What the task requires
Your answer should be an exact copy of the lines from the start of the entries to the line containing "6 \#4 (sliding", both included.

The records

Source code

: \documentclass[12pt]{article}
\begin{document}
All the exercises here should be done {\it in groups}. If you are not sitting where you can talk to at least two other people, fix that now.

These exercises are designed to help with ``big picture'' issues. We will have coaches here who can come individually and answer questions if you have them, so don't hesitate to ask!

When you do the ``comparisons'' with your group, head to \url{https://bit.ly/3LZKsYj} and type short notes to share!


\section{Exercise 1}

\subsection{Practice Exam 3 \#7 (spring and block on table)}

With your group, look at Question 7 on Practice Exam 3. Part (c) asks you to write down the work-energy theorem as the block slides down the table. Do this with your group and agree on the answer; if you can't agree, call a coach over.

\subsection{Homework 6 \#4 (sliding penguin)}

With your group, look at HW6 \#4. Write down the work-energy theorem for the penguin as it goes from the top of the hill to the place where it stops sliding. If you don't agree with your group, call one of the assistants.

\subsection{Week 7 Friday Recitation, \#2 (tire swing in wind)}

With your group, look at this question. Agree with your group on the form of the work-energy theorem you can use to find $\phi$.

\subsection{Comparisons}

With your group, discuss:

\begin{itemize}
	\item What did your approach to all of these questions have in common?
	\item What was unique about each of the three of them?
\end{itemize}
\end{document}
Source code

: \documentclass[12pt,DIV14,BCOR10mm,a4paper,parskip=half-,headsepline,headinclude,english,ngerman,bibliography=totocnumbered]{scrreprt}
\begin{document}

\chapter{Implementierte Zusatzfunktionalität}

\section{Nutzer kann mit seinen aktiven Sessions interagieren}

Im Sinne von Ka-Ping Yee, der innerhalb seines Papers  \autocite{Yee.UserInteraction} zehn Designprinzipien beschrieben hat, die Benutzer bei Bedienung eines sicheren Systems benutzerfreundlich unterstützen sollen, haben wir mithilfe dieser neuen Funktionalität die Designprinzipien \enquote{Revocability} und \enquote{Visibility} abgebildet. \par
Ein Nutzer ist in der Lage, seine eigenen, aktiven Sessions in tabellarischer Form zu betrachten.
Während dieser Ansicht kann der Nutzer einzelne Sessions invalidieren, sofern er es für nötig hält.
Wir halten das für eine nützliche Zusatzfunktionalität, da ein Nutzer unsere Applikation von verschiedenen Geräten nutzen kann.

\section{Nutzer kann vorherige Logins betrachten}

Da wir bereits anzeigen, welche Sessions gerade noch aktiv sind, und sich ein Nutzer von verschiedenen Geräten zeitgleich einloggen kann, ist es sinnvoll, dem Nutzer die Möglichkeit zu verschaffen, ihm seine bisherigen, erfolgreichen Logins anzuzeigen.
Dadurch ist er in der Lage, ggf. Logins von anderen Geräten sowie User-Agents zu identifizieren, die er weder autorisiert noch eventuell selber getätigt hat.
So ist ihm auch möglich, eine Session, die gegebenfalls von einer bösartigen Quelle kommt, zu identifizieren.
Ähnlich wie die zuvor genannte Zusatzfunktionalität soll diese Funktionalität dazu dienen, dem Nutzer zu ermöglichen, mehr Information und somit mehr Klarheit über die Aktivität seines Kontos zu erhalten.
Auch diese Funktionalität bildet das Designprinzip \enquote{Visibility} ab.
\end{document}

Exercise answer
Source code

: \documentclass[12pt]{article}
\begin{document}
All the exercises here should be done {\it in groups}. If you are not sitting where you can talk to at least two other people, fix that now.

These exercises are designed to help with ``big picture'' issues. We will have coaches here who can come individually and answer questions if you have them, so don't hesitate to ask!

When you do the ``comparisons'' with your group, head to \url{https://bit.ly/3LZKsYj} and type short notes to share!


\section{Exercise 1}

\subsection{Practice Exam 3 \#7 (spring and block on table)}

With your group, look at Question 7 on Practice Exam 3. Part (c) asks you to write down the work-energy theorem as the block slides down the table. Do this with your group and agree on the answer; if you can't agree, call a coach over.

\subsection{Homework 6 \#4 (sliding penguin)}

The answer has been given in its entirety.